■ **Problem details**:
Copy out all the records, word for word.

■ **Data for processing**:
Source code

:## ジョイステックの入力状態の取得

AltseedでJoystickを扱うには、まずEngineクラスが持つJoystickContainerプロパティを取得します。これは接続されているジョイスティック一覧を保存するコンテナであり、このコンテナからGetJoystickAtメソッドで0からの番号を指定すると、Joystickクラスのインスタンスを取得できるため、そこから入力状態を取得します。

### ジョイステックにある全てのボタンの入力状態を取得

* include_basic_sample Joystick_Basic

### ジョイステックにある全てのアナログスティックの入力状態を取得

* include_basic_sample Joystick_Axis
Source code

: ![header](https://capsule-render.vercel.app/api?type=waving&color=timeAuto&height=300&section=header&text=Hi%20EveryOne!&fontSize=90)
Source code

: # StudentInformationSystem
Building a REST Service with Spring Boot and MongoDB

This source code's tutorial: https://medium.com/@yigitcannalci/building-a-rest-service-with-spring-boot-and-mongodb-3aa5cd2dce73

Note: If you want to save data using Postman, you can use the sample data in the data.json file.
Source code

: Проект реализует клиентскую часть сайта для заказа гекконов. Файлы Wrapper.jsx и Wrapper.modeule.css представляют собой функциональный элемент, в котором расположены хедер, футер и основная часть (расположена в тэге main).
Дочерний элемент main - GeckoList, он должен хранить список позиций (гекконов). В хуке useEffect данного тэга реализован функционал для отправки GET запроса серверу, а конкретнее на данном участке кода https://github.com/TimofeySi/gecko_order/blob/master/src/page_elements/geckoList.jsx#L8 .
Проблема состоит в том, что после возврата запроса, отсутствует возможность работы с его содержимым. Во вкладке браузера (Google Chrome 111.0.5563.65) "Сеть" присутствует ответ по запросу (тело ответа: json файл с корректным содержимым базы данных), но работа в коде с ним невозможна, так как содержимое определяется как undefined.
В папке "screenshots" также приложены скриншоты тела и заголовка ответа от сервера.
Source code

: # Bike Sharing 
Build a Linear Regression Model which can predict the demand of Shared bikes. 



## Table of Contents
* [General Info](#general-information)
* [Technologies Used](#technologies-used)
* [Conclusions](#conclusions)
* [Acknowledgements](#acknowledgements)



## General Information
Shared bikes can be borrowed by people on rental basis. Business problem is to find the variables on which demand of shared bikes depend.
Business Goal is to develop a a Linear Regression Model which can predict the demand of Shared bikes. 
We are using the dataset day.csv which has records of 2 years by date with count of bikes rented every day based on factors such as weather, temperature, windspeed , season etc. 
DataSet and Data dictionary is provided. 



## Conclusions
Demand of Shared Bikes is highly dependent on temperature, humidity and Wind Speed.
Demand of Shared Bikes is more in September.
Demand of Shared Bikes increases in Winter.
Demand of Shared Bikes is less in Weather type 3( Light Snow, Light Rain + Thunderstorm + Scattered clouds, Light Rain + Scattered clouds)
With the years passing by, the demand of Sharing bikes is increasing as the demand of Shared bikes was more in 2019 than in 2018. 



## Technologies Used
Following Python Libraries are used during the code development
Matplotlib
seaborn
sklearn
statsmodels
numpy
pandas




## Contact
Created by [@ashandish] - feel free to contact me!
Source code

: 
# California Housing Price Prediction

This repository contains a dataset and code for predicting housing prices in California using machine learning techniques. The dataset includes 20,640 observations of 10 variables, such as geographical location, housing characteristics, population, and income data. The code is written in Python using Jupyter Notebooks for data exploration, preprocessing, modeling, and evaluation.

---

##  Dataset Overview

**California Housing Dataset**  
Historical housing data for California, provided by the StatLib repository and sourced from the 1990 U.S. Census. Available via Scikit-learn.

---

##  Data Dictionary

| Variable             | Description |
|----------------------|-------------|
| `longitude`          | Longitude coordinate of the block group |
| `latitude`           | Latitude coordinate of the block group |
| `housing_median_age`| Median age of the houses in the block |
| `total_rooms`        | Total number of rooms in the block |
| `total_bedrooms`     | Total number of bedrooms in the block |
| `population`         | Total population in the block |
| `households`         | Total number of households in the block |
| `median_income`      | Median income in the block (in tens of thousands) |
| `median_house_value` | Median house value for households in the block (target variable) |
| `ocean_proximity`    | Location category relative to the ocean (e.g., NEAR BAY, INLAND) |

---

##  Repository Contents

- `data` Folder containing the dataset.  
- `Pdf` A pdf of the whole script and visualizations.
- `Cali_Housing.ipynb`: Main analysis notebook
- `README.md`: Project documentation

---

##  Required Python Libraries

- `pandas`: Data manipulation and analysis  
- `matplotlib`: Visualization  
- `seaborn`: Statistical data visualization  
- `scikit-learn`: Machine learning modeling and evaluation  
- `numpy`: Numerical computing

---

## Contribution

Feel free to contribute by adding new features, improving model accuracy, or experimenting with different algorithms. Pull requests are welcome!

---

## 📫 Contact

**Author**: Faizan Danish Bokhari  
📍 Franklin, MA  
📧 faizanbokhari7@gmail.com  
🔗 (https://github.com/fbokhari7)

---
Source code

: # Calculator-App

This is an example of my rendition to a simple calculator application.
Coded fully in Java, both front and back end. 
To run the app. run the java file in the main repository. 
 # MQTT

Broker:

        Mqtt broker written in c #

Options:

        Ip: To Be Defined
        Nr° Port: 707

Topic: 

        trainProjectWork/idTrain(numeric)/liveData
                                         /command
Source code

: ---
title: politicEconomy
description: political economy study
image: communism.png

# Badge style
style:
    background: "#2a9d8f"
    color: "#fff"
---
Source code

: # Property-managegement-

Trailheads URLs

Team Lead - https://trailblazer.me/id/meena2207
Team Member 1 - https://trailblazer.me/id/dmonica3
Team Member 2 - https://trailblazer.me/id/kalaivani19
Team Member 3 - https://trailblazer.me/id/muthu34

■ **Output below**:
Source code

:## ジョイステックの入力状態の取得

AltseedでJoystickを扱うには、まずEngineクラスが持つJoystickContainerプロパティを取得します。これは接続されているジョイスティック一覧を保存するコンテナであり、このコンテナからGetJoystickAtメソッドで0からの番号を指定すると、Joystickクラスのインスタンスを取得できるため、そこから入力状態を取得します。

### ジョイステックにある全てのボタンの入力状態を取得

* include_basic_sample Joystick_Basic

### ジョイステックにある全てのアナログスティックの入力状態を取得

* include_basic_sample Joystick_Axis
Source code

: ![header](https://capsule-render.vercel.app/api?type=waving&color=timeAuto&height=300&section=header&text=Hi%20EveryOne!&fontSize=90)
Source code

: # StudentInformationSystem
Building a REST Service with Spring Boot and MongoDB

This source code's tutorial: https://medium.com/@yigitcannalci/building-a-rest-service-with-spring-boot-and-mongodb-3aa5cd2dce73

Note: If you want to save data using Postman, you can use the sample data in the data.json file.
Source code

: Проект реализует клиентскую часть сайта для заказа гекконов. Файлы Wrapper.jsx и Wrapper.modeule.css представляют собой функциональный элемент, в котором расположены хедер, футер и основная часть (расположена в тэге main).
Дочерний элемент main - GeckoList, он должен хранить список позиций (гекконов). В хуке useEffect данного тэга реализован функционал для отправки GET запроса серверу, а конкретнее на данном участке кода https://github.com/TimofeySi/gecko_order/blob/master/src/page_elements/geckoList.jsx#L8 .
Проблема состоит в том, что после возврата запроса, отсутствует возможность работы с его содержимым. Во вкладке браузера (Google Chrome 111.0.5563.65) "Сеть" присутствует ответ по запросу (тело ответа: json файл с корректным содержимым базы данных), но работа в коде с ним невозможна, так как содержимое определяется как undefined.
В папке "screenshots" также приложены скриншоты тела и заголовка ответа от сервера.
Source code

: # Bike Sharing 
Build a Linear Regression Model which can predict the demand of Shared bikes. 



## Table of Contents
* [General Info](#general-information)
* [Technologies Used](#technologies-used)
* [Conclusions](#conclusions)
* [Acknowledgements](#acknowledgements)



## General Information
Shared bikes can be borrowed by people on rental basis. Business problem is to find the variables on which demand of shared bikes depend.
Business Goal is to develop a a Linear Regression Model which can predict the demand of Shared bikes. 
We are using the dataset day.csv which has records of 2 years by date with count of bikes rented every day based on factors such as weather, temperature, windspeed , season etc. 
DataSet and Data dictionary is provided. 



## Conclusions
Demand of Shared Bikes is highly dependent on temperature, humidity and Wind Speed.
Demand of Shared Bikes is more in September.
Demand of Shared Bikes increases in Winter.
Demand of Shared Bikes is less in Weather type 3( Light Snow, Light Rain + Thunderstorm + Scattered clouds, Light Rain + Scattered clouds)
With the years passing by, the demand of Sharing bikes is increasing as the demand of Shared bikes was more in 2019 than in 2018. 



## Technologies Used
Following Python Libraries are used during the code development
Matplotlib
seaborn
sklearn
statsmodels
numpy
pandas




## Contact
Created by [@ashandish] - feel free to contact me!
Source code

: 
# California Housing Price Prediction

This repository contains a dataset and code for predicting housing prices in California using machine learning techniques. The dataset includes 20,640 observations of 10 variables, such as geographical location, housing characteristics, population, and income data. The code is written in Python using Jupyter Notebooks for data exploration, preprocessing, modeling, and evaluation.

---

##  Dataset Overview

**California Housing Dataset**  
Historical housing data for California, provided by the StatLib repository and sourced from the 1990 U.S. Census. Available via Scikit-learn.

---

##  Data Dictionary

| Variable             | Description |
|----------------------|-------------|
| `longitude`          | Longitude coordinate of the block group |
| `latitude`           | Latitude coordinate of the block group |
| `housing_median_age`| Median age of the houses in the block |
| `total_rooms`        | Total number of rooms in the block |
| `total_bedrooms`     | Total number of bedrooms in the block |
| `population`         | Total population in the block |
| `households`         | Total number of households in the block |
| `median_income`      | Median income in the block (in tens of thousands) |
| `median_house_value` | Median house value for households in the block (target variable) |
| `ocean_proximity`    | Location category relative to the ocean (e.g., NEAR BAY, INLAND) |

---

##  Repository Contents

- `data` Folder containing the dataset.  
- `Pdf` A pdf of the whole script and visualizations.
- `Cali_Housing.ipynb`: Main analysis notebook
- `README.md`: Project documentation

---

##  Required Python Libraries

- `pandas`: Data manipulation and analysis  
- `matplotlib`: Visualization  
- `seaborn`: Statistical data visualization  
- `scikit-learn`: Machine learning modeling and evaluation  
- `numpy`: Numerical computing

---

## Contribution

Feel free to contribute by adding new features, improving model accuracy, or experimenting with different algorithms. Pull requests are welcome!

---

## 📫 Contact

**Author**: Faizan Danish Bokhari  
📍 Franklin, MA  
📧 faizanbokhari7@gmail.com  
🔗 (https://github.com/fbokhari7)

---
Source code

: # Calculator-App

This is an example of my rendition to a simple calculator application.
Coded fully in Java, both front and back end. 
To run the app. run the java file in the main repository. 
 # MQTT

Broker:

        Mqtt broker written in c #

Options:

        Ip: To Be Defined
        Nr° Port: 707

Topic: 

        trainProjectWork/idTrain(numeric)/liveData
                                         /command
Source code

: ---
title: politicEconomy
description: political economy study
image: communism.png

# Badge style
style:
    background: "#2a9d8f"
    color: "#fff"
---
Source code

: # Property-managegement-

Trailheads URLs

Team Lead - https://trailblazer.me/id/meena2207
Team Member 1 - https://trailblazer.me/id/dmonica3
Team Member 2 - https://trailblazer.me/id/kalaivani19
Team Member 3 - https://trailblazer.me/id/muthu34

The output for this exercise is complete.